Brief:
Copy each line containing the word "combined" from the records that follow, please.

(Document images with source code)
==========
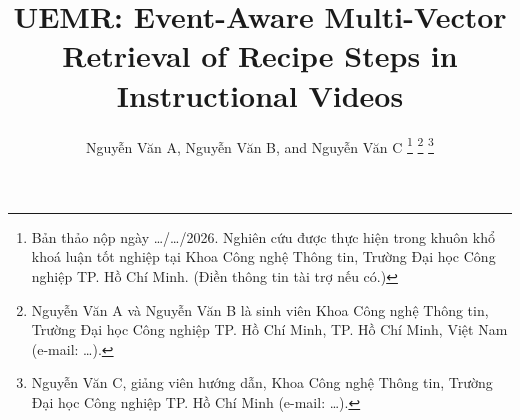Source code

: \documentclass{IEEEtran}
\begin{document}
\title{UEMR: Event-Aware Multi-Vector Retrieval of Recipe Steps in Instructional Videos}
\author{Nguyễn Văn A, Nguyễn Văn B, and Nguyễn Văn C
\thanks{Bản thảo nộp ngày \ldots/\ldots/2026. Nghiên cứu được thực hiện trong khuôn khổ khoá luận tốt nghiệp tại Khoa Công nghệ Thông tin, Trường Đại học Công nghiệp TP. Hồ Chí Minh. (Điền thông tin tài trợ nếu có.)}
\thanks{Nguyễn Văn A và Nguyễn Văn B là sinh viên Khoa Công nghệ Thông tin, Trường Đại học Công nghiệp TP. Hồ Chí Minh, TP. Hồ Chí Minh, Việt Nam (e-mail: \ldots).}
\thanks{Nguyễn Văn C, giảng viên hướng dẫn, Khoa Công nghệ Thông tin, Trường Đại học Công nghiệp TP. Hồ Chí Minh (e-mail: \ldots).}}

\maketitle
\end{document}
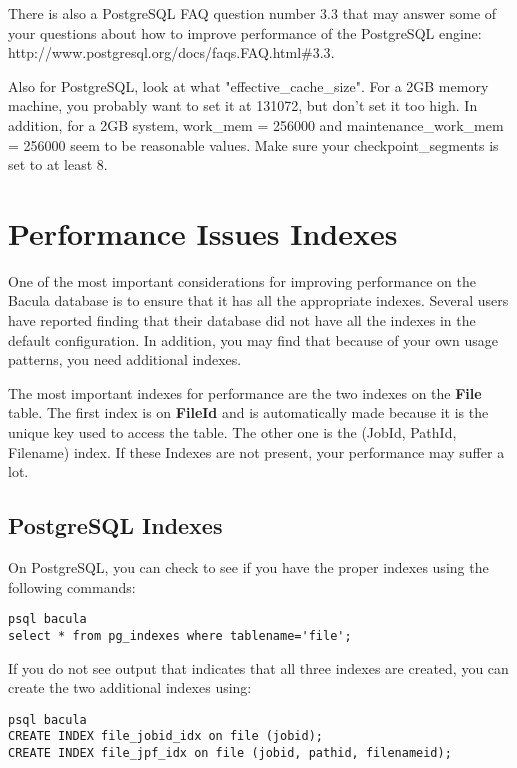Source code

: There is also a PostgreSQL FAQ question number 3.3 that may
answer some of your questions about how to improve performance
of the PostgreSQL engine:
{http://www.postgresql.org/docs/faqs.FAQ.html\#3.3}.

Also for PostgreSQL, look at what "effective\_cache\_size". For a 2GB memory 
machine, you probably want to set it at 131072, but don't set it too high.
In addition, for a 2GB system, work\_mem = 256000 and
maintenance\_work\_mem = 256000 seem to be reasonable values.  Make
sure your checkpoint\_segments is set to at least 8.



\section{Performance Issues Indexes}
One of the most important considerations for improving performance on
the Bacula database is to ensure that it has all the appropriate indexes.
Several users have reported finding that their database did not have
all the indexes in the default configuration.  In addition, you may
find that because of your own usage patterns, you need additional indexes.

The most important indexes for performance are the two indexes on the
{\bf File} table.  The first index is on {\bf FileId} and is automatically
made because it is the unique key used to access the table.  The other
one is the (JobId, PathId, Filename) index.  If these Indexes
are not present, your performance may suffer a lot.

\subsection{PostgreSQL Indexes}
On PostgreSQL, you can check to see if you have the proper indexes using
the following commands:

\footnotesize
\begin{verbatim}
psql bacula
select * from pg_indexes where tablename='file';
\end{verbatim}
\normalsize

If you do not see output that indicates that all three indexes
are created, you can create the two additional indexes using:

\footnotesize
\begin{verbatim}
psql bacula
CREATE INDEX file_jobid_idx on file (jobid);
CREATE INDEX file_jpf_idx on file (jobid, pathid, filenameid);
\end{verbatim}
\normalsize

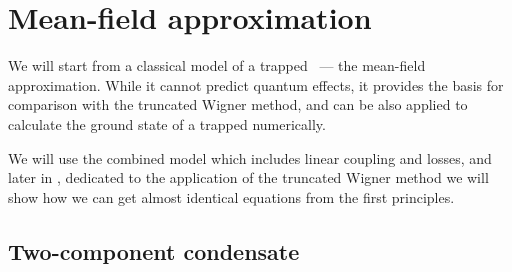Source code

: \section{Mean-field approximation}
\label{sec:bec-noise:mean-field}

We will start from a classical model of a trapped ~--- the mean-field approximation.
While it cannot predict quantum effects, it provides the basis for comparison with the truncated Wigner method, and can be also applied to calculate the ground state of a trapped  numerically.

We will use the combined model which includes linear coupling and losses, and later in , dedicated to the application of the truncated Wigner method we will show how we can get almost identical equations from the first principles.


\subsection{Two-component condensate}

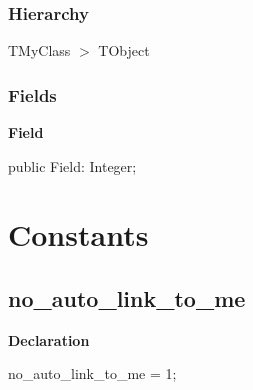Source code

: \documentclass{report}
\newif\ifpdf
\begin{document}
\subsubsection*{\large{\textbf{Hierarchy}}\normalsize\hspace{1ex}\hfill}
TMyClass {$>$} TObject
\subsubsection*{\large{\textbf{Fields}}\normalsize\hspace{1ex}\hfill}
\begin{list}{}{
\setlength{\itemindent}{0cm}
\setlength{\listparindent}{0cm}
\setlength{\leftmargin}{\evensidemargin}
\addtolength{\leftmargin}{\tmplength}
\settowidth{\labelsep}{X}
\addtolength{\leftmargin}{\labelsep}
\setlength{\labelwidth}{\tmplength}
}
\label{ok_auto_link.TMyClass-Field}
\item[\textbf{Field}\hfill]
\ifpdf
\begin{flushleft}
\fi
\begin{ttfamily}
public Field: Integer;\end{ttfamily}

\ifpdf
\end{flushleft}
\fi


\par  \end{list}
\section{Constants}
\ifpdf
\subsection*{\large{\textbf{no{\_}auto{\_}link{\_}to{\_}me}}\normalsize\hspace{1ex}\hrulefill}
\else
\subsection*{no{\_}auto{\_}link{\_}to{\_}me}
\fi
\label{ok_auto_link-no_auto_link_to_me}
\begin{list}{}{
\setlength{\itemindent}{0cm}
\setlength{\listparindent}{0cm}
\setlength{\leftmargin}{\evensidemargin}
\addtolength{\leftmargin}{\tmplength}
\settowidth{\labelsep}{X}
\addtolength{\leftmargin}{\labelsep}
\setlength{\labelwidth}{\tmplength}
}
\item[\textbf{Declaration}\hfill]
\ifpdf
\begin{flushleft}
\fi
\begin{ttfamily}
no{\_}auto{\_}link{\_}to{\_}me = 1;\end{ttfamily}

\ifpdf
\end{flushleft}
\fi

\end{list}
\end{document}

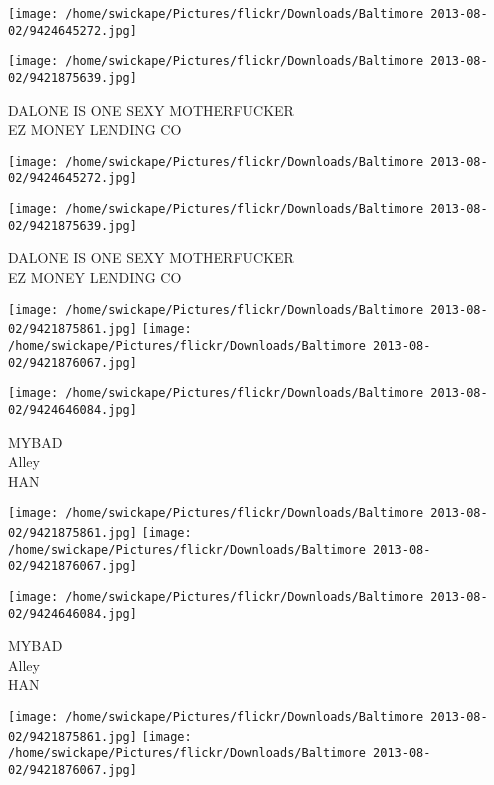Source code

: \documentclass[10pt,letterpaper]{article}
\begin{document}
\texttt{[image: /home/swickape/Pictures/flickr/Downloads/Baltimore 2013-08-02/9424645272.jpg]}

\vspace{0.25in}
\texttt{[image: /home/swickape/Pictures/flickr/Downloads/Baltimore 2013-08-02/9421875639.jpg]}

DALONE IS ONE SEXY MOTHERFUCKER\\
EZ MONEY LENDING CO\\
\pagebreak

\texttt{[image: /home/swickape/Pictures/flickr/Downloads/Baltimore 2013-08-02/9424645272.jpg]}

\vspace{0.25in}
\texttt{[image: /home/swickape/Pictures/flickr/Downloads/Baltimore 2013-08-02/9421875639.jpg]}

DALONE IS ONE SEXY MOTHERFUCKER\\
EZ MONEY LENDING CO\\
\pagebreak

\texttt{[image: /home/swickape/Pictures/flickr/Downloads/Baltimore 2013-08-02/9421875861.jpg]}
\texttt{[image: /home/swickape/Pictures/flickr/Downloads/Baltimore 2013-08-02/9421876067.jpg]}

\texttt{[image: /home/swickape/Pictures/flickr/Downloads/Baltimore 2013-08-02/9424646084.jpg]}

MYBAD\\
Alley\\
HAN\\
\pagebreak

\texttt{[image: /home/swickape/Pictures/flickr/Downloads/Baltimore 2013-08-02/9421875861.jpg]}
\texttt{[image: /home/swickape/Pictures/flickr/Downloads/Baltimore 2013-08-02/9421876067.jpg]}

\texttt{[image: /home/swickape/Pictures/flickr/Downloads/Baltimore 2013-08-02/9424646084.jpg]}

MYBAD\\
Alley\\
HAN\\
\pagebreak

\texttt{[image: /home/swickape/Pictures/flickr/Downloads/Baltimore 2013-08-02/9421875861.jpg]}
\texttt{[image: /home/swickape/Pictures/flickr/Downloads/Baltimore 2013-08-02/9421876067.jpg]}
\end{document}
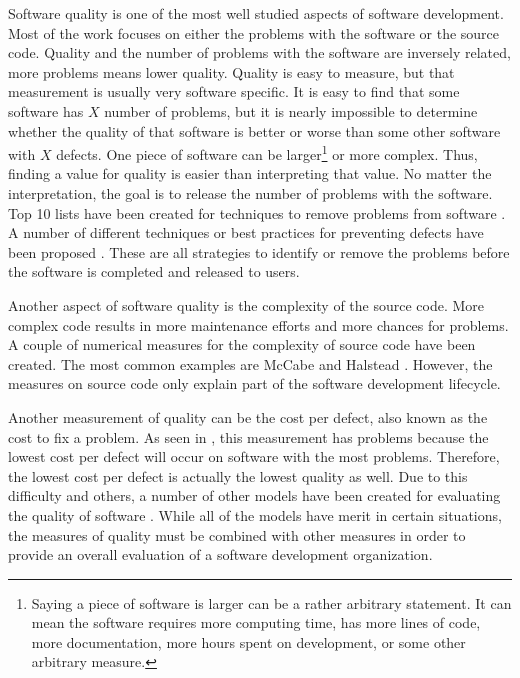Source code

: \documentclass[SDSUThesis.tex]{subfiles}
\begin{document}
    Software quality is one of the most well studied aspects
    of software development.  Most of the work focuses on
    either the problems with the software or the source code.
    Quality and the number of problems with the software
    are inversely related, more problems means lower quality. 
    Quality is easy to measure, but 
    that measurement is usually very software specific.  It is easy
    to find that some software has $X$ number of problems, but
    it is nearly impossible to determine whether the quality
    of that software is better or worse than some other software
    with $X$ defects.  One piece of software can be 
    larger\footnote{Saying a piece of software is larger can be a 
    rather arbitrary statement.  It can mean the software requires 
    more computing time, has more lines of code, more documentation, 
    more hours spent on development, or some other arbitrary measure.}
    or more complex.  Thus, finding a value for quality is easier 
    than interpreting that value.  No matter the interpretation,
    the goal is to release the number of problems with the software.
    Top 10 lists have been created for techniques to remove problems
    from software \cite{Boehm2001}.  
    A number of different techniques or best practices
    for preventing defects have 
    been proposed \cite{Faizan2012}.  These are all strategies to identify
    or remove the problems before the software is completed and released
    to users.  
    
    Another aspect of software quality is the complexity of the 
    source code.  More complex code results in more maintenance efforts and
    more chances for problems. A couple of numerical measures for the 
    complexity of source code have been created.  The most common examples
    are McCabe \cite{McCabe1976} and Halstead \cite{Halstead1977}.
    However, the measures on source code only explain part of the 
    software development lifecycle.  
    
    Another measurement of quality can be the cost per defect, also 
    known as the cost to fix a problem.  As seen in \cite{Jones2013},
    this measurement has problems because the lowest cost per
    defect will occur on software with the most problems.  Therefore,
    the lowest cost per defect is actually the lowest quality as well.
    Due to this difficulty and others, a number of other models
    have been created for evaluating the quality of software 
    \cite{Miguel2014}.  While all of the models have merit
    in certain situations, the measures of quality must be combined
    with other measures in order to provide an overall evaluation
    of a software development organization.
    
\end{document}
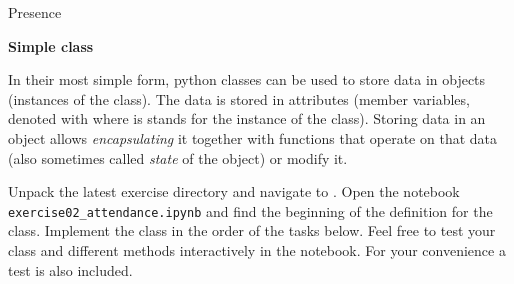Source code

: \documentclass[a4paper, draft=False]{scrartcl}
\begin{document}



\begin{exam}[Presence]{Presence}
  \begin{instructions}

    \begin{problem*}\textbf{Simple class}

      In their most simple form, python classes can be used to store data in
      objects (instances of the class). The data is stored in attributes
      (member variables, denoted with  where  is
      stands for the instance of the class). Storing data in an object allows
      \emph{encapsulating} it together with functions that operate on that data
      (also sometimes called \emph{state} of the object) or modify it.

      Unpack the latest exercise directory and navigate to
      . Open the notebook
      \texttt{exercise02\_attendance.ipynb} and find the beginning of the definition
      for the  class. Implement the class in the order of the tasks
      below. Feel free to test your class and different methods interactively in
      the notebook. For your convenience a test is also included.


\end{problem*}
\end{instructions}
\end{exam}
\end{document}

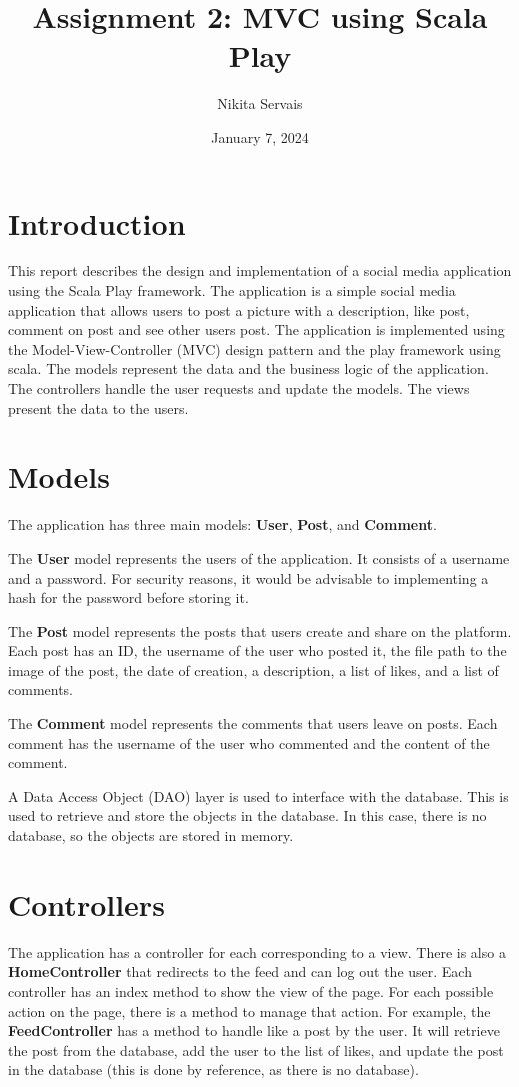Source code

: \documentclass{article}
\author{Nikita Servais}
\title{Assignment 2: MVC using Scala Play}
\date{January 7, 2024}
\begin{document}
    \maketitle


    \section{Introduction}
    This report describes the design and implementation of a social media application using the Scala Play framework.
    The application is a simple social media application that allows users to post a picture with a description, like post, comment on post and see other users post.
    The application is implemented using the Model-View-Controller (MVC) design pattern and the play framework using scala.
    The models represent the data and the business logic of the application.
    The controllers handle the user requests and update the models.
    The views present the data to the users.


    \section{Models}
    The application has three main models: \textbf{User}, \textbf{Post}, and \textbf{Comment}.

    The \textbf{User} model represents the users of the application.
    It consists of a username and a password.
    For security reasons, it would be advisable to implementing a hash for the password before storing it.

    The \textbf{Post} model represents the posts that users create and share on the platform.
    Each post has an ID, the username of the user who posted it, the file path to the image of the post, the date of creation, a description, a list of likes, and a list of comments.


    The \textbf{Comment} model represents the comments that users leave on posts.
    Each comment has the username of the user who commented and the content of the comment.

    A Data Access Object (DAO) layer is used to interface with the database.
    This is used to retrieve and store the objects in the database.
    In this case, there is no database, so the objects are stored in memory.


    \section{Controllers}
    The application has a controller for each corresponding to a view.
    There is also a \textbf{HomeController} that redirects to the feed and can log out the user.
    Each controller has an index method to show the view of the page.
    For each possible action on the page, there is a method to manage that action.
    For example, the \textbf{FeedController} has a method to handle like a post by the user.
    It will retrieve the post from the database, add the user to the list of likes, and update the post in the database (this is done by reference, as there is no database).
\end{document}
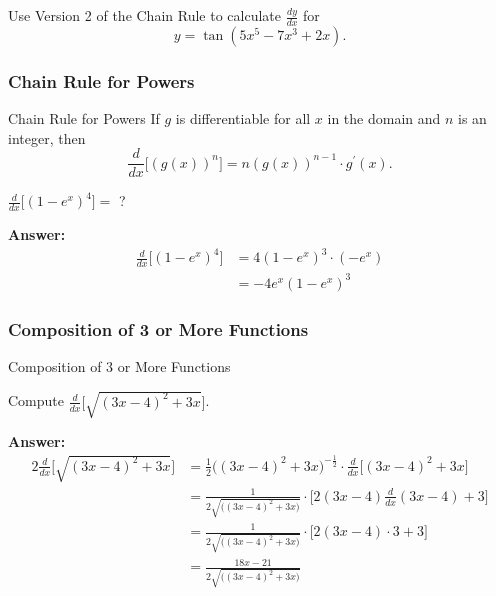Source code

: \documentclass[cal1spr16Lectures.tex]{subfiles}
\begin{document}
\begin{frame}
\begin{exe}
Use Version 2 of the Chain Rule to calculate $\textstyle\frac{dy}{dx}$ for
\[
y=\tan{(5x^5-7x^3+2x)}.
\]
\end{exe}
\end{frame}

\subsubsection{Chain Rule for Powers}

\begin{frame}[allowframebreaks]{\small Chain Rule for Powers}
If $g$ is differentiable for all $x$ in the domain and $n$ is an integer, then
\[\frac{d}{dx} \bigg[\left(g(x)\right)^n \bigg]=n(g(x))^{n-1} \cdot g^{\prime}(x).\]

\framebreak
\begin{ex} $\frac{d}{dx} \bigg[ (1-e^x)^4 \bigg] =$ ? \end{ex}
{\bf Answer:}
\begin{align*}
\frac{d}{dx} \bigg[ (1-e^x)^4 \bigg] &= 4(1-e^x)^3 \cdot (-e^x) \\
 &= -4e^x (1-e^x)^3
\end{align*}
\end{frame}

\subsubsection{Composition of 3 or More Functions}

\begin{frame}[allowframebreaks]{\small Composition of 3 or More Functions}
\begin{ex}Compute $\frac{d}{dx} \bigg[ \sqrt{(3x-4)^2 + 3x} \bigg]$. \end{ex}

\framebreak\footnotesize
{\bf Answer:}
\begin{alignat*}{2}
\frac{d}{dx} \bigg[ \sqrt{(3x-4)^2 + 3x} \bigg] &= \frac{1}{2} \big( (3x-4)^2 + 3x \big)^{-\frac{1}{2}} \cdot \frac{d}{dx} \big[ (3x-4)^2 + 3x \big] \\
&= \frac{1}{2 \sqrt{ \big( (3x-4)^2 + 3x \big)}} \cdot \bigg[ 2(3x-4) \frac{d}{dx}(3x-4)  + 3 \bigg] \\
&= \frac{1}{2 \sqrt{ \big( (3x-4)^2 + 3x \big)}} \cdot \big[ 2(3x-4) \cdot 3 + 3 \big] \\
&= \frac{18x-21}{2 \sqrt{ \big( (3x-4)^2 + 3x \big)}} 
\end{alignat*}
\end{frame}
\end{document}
==========
Worked solution:
We will use the combined model which includes linear coupling and losses, and later in , dedicated to the application of the truncated Wigner method we will show how we can get almost identical equations from the first principles.
    in certain situations, the measures of quality must be combined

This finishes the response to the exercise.